C. W. Nicol

Clive Williams Nicol, MBE (born July 17, 1940) is a Welsh writer and actor and a long-time resident and citizen of Japan.[1]

Biography

C.W. Nicol was born in Neath, Wales, and from a young age expressed an interest in wildlife and the environment.

In 1958 he visited the Arctic Circle to research Eider Duck for McGill University, taking up Canadian citizenship. By the early 1960s he was studying karate at JKA, and soon thereafter began to study Japanese at Nihon University.

He then spent two years (1967 to 1969) as a game warden in Ethiopia, setting up the new Semien Mountains National Park for the Ethiopian Government.
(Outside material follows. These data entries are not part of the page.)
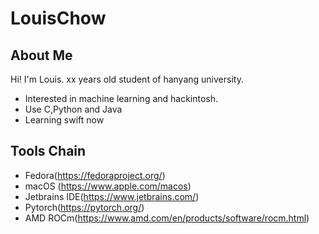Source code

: # LouisChow
## About Me
Hi!
I'm Louis.
xx years old student of hanyang university.
- Interested in machine learning and hackintosh.
- Use C,Python and Java
- Learning swift now
## Tools Chain
- Fedora(https://fedoraproject.org/)
- macOS (https://www.apple.com/macos)
- Jetbrains IDE(https://www.jetbrains.com/)
- Pytorch(https://pytorch.org/)
- AMD ROCm(https://www.amd.com/en/products/software/rocm.html)
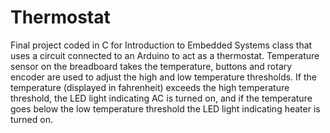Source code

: # Thermostat
Final project coded in C for Introduction to Embedded Systems class that uses a circuit connected to an Arduino to act as a thermostat. Temperature sensor on the breadboard takes the temperature, buttons and rotary encoder are used to adjust the high and low temperature thresholds. If the temperature (displayed in fahrenheit) exceeds the high temperature threshold, the LED light indicating AC is turned on, and if the temperature goes below the low temperature threshold the LED light indicating heater is turned on.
He returned to Japan, writing a book about his Ethiopian experiences: From the Roof of Africa (1971, ISBN 0-340-14755-5).

Since taking up residence in Japan he has written many books and other literary works. In 1980 he won the Japan Broadcasting Writer's Award for a television drama written in Japanese. He continued to be an active environmentalist, and to this day he travels in Japan and elsewhere giving talks and lectures about the environment, addressing issues such as deforestation and the preservation of natural environments. He is particularly interested in restoring Japan's vast woodlands, and due to these and other endeavours he is well known in Japan.

He now holds Japanese citizenship, which he wrote about in the book Boku ga Nihonjin ni natta riyū ("Why I became Japanese") and he owns a plot of forest land in Japan where he lives.

He has written both fiction and non-fiction in Japanese, including books about whaling (for which he went on a trip on a whaling vessel), books about the environment, and also children's fiction. In 2005, he was awarded an MBE.